Top of Extracted data

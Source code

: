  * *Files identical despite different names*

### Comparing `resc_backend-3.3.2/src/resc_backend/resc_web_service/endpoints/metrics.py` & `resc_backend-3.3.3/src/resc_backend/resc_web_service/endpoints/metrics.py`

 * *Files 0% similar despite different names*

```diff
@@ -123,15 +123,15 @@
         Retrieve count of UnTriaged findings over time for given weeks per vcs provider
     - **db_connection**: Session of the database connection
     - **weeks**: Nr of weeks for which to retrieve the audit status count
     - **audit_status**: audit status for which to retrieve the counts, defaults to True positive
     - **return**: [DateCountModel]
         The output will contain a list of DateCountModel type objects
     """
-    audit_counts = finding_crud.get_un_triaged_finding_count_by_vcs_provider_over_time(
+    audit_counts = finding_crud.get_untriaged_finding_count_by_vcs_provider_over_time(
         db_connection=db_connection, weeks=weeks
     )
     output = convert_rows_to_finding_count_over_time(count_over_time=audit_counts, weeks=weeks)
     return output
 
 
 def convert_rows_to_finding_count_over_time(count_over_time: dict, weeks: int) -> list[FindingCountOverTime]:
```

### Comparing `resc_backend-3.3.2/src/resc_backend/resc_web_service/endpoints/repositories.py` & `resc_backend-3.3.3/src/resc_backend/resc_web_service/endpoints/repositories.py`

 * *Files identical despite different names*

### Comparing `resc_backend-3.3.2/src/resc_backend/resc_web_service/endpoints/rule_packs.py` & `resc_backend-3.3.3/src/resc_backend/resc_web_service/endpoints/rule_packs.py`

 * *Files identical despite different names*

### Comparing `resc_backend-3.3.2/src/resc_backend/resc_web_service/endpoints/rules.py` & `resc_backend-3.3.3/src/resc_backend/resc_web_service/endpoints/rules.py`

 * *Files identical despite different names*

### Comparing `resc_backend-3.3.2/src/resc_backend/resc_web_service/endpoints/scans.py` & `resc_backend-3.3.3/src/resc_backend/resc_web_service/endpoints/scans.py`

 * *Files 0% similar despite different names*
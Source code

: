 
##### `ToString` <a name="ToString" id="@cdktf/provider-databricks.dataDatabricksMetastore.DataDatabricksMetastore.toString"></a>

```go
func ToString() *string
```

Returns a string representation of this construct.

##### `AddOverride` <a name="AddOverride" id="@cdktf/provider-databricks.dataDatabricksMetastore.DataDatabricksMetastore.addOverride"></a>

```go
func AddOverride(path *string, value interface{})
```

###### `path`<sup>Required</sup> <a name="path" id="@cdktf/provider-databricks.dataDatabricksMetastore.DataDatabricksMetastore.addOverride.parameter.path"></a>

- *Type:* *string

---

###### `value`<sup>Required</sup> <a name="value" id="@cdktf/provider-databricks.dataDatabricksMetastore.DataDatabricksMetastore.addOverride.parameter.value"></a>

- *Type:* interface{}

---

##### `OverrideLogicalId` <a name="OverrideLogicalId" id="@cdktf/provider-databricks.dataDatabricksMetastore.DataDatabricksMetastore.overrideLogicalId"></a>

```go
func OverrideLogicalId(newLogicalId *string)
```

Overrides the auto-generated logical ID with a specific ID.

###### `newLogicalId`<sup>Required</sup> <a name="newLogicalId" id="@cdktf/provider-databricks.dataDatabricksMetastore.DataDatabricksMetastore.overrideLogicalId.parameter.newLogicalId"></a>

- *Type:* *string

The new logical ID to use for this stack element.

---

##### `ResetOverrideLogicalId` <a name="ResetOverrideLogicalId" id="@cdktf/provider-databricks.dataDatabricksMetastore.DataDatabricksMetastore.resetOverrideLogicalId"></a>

Bottom of Extracted data

Your instructions - In your answer, repeat each line of the material word for word.

Task output -
Source code

:  * *Files identical despite different names*

### Comparing `resc_backend-3.3.2/src/resc_backend/resc_web_service/endpoints/metrics.py` & `resc_backend-3.3.3/src/resc_backend/resc_web_service/endpoints/metrics.py`

 * *Files 0% similar despite different names*

```diff
@@ -123,15 +123,15 @@
         Retrieve count of UnTriaged findings over time for given weeks per vcs provider
     - **db_connection**: Session of the database connection
     - **weeks**: Nr of weeks for which to retrieve the audit status count
     - **audit_status**: audit status for which to retrieve the counts, defaults to True positive
     - **return**: [DateCountModel]
         The output will contain a list of DateCountModel type objects
     """
-    audit_counts = finding_crud.get_un_triaged_finding_count_by_vcs_provider_over_time(
+    audit_counts = finding_crud.get_untriaged_finding_count_by_vcs_provider_over_time(
         db_connection=db_connection, weeks=weeks
     )
     output = convert_rows_to_finding_count_over_time(count_over_time=audit_counts, weeks=weeks)
     return output
 
 
 def convert_rows_to_finding_count_over_time(count_over_time: dict, weeks: int) -> list[FindingCountOverTime]:
```

### Comparing `resc_backend-3.3.2/src/resc_backend/resc_web_service/endpoints/repositories.py` & `resc_backend-3.3.3/src/resc_backend/resc_web_service/endpoints/repositories.py`

 * *Files identical despite different names*

### Comparing `resc_backend-3.3.2/src/resc_backend/resc_web_service/endpoints/rule_packs.py` & `resc_backend-3.3.3/src/resc_backend/resc_web_service/endpoints/rule_packs.py`

 * *Files identical despite different names*

### Comparing `resc_backend-3.3.2/src/resc_backend/resc_web_service/endpoints/rules.py` & `resc_backend-3.3.3/src/resc_backend/resc_web_service/endpoints/rules.py`

 * *Files identical despite different names*

### Comparing `resc_backend-3.3.2/src/resc_backend/resc_web_service/endpoints/scans.py` & `resc_backend-3.3.3/src/resc_backend/resc_web_service/endpoints/scans.py`

 * *Files 0% similar despite different names*
Source code

: 
##### `ToString` <a name="ToString" id="@cdktf/provider-databricks.dataDatabricksMetastore.DataDatabricksMetastore.toString"></a>

```go
func ToString() *string
```

Returns a string representation of this construct.

##### `AddOverride` <a name="AddOverride" id="@cdktf/provider-databricks.dataDatabricksMetastore.DataDatabricksMetastore.addOverride"></a>

```go
func AddOverride(path *string, value interface{})
```

###### `path`<sup>Required</sup> <a name="path" id="@cdktf/provider-databricks.dataDatabricksMetastore.DataDatabricksMetastore.addOverride.parameter.path"></a>

- *Type:* *string

---

###### `value`<sup>Required</sup> <a name="value" id="@cdktf/provider-databricks.dataDatabricksMetastore.DataDatabricksMetastore.addOverride.parameter.value"></a>

- *Type:* interface{}

---

##### `OverrideLogicalId` <a name="OverrideLogicalId" id="@cdktf/provider-databricks.dataDatabricksMetastore.DataDatabricksMetastore.overrideLogicalId"></a>

```go
func OverrideLogicalId(newLogicalId *string)
```

Overrides the auto-generated logical ID with a specific ID.

###### `newLogicalId`<sup>Required</sup> <a name="newLogicalId" id="@cdktf/provider-databricks.dataDatabricksMetastore.DataDatabricksMetastore.overrideLogicalId.parameter.newLogicalId"></a>

- *Type:* *string

The new logical ID to use for this stack element.

---

##### `ResetOverrideLogicalId` <a name="ResetOverrideLogicalId" id="@cdktf/provider-databricks.dataDatabricksMetastore.DataDatabricksMetastore.resetOverrideLogicalId"></a>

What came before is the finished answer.